Treasury Secretary Henry Paulson last week testified before Congress and requested swift legislative action to expand the Treasury’s ability to lend to these two troubled GSEs and to allow the department to buy stocks in them if necessary. Bunning was stunned: “When I picked up my newspaper yesterday,” he said at a Senate hearing, “I thought I woke up in France. But no, it turns out socialism is alive and well in America. The Treasury Secretary is asking for a blank check to buy as much Fannie and Freddie debt or equity as he wants.”
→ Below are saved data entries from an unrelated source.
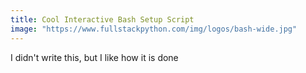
 ```yaml
---
title: Cool Interactive Bash Setup Script
image: "https://www.fullstackpython.com/img/logos/bash-wide.jpg"
---
```


I didn't write this, but I like how it is done

<script src="https://gist.github.com/walchko/69e9951c9b65b5c0e94f6ce97c80b7aa.js"></script>
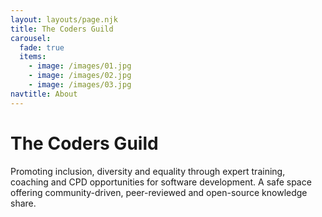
 ```yaml
---
layout: layouts/page.njk
title: The Coders Guild
carousel:
  fade: true
  items:
    - image: /images/01.jpg
    - image: /images/02.jpg
    - image: /images/03.jpg
navtitle: About
---
```

# The Coders Guild
Promoting inclusion, diversity and equality through expert training, coaching and CPD opportunities for software development. A safe space offering community-driven, peer-reviewed and open-source knowledge share.


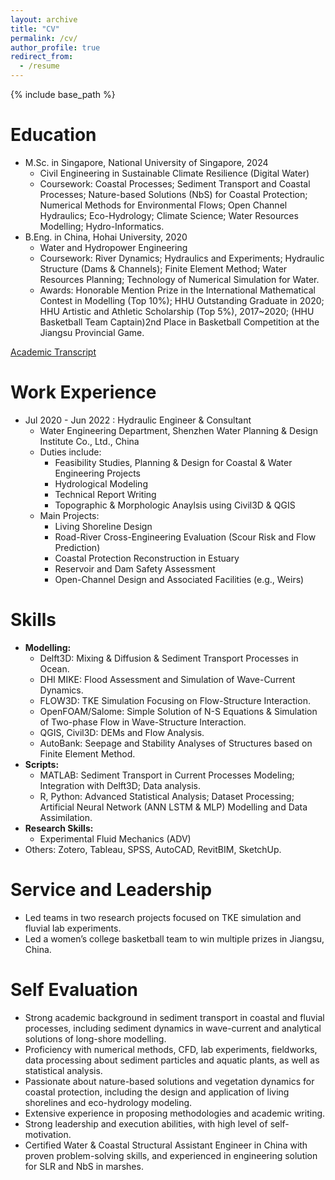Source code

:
 ```yaml
---
layout: archive
title: "CV"
permalink: /cv/
author_profile: true
redirect_from:
  - /resume
---
```


{% include base_path %}

Education
======
* M.Sc. in Singapore, National University of Singapore, 2024
  * Civil Engineering in Sustainable Climate Resilience (Digital Water)
  * Coursework: Coastal Processes; Sediment Transport and Coastal Processes; Nature-based Solutions (NbS) for Coastal 
                Protection; Numerical Methods for Environmental Flows; Open Channel Hydraulics; Eco-Hydrology; Climate 
                Science; Water Resources Modelling; Hydro-Informatics.
* B.Eng. in China, Hohai University, 2020
  * Water and Hydropower Engineering
  * Coursework: River Dynamics; Hydraulics and Experiments; Hydraulic Structure (Dams & Channels); Finite Element Method; 
                Water Resources Planning; Technology of Numerical Simulation for Water.
  * Awards: Honorable Mention Prize in the International Mathematical Contest in Modelling (Top 10%); HHU Outstanding 
            Graduate in 2020; HHU Artistic and Athletic Scholarship (Top 5%), 2017~2020; (HHU Basketball Team Captain)2nd 
            Place in Basketball Competition at the Jiangsu Provincial Game.
  
[Academic Transcript](http://kingdaxing.github.io/files/Pan_MSc&BEng_Transcript_Certificate.pdf)

Work Experience
======
* Jul 2020 - Jun 2022 : Hydraulic Engineer & Consultant
  * Water Engineering Department, Shenzhen Water Planning & Design Institute Co., Ltd., China
  * Duties include: 
    * Feasibility Studies, Planning & Design for Coastal & Water Engineering Projects
    * Hydrological Modeling
    * Technical Report Writing
    * Topographic & Morphologic Anaylsis using Civil3D & QGIS
  * Main Projects:
    * Living Shoreline Design
    * Road-River Cross-Engineering Evaluation (Scour Risk and Flow Prediction)
    * Coastal Protection Reconstruction in Estuary
    * Reservoir and Dam Safety Assessment
    * Open-Channel Design and Associated Facilities (e.g., Weirs)
  
Skills
======
* **Modelling:**
  * Delft3D: Mixing & Diffusion & Sediment Transport Processes in Ocean.
  * DHI MIKE: Flood Assessment and Simulation of Wave-Current Dynamics.
  * FLOW3D: TKE Simulation Focusing on Flow-Structure Interaction.
  * OpenFOAM/Salome: Simple Solution of N-S Equations & Simulation of Two-phase Flow in Wave-Structure Interaction.
  * QGIS, Civil3D: DEMs and Flow Analysis.
  * AutoBank: Seepage and Stability Analyses of Structures based on Finite Element Method.
* **Scripts:**
  * MATLAB: Sediment Transport in Current Processes Modeling; Integration with Delft3D; Data analysis.
  * R, Python: Advanced Statistical Analysis; Dataset Processing; Artificial Neural Network (ANN LSTM & MLP) Modelling and Data Assimilation.
* **Research Skills:**
  * Experimental Fluid Mechanics (ADV)
* Others: Zotero, Tableau, SPSS, AutoCAD, RevitBIM, SketchUp. 

 
Service and Leadership
======
* Led teams in two research projects focused on TKE simulation and fluvial lab experiments.
* Led a women’s college basketball team to win multiple prizes in Jiangsu, China.


Self Evaluation
======
* Strong academic background in sediment transport in coastal and fluvial processes, including sediment dynamics in wave-current and analytical solutions of long-shore modelling. 
* Proficiency with numerical methods, CFD, lab experiments, fieldworks, data processing about sediment particles and aquatic plants, as well as statistical analysis.
* Passionate about nature-based solutions and vegetation dynamics for coastal protection, including the design and application of living shorelines and eco-hydrology modeling.
* Extensive experience in proposing methodologies and academic writing.
* Strong leadership and execution abilities, with high level of self-motivation. 
* Certified Water & Coastal Structural Assistant Engineer in China with proven problem-solving skills, and experienced in engineering solution for SLR and NbS in marshes.
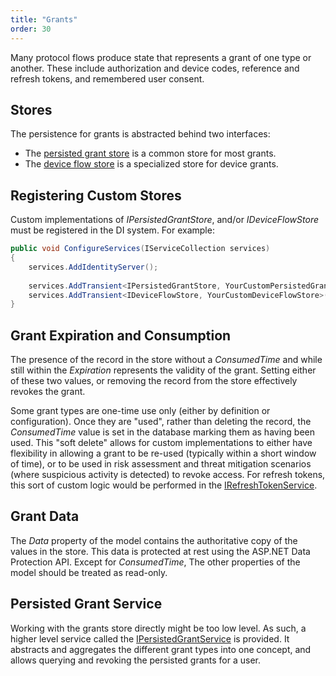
 ```yaml
---
title: "Grants"
order: 30
---
```


Many protocol flows produce state that represents a grant of one type or another.
These include authorization and device codes, reference and refresh tokens, and remembered user consent.

## Stores

The persistence for grants is abstracted behind two interfaces:
* The [persisted grant store](/identityserver/v6/reference/stores/persisted_grant_store) is a common store for most grants.
* The [device flow store](/identityserver/v6/reference/stores/device_flow_store) is a specialized store for device grants.

## Registering Custom Stores

Custom implementations of *IPersistedGrantStore*, and/or *IDeviceFlowStore* must be registered in the DI system.
For example:

```cs
public void ConfigureServices(IServiceCollection services)
{
    services.AddIdentityServer();
    
    services.AddTransient<IPersistedGrantStore, YourCustomPersistedGrantStore>();
    services.AddTransient<IDeviceFlowStore, YourCustomDeviceFlowStore>();
}
```

## Grant Expiration and Consumption
The presence of the record in the store without a *ConsumedTime* and while still within the *Expiration* represents the validity of the grant.
Setting either of these two values, or removing the record from the store effectively revokes the grant.

Some grant types are one-time use only (either by definition or configuration). 
Once they are "used", rather than deleting the record, the *ConsumedTime* value is set in the database marking them as having been used.
This "soft delete" allows for custom implementations to either have flexibility in allowing a grant to be re-used (typically within a short window of time),
or to be used in risk assessment and threat mitigation scenarios (where suspicious activity is detected) to revoke access.
For refresh tokens, this sort of custom logic would be performed in the [IRefreshTokenService](/identityserver/v6/reference/services/refresh_token_service).

## Grant Data
The *Data* property of the model contains the authoritative copy of the values in the store. This data is protected at rest using the ASP.NET Data Protection API. Except for *ConsumedTime*, The other properties of the model should be treated as read-only.

## Persisted Grant Service
Working with the grants store directly might be too low level. 
As such, a higher level service called the [IPersistedGrantService](/identityserver/v6/reference/services/persisted_grant_service) is provided.
It abstracts and aggregates the different grant types into one concept, and allows querying and revoking the persisted grants for a user.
Politicians sometimes try to solve problems by providing no-cost guarantees, but the S & L debacle showed that this type of government intervention actually subsidizes excessive risk and leads to taxpayer bailouts. Without true reform of the GSEs, the Bush administration’s plan to expand a risky form of government intervention by putting taxpayers at risk for future bailouts of investment banks would be unwise. A Fannie and Freddie bailout might be worthwhile if that was the price we paid to privatize these reprehensible examples of crony capitalism. But if this proposal merely keeps Fannie and Freddie unreformed, the taxpayers will lose in every possible way.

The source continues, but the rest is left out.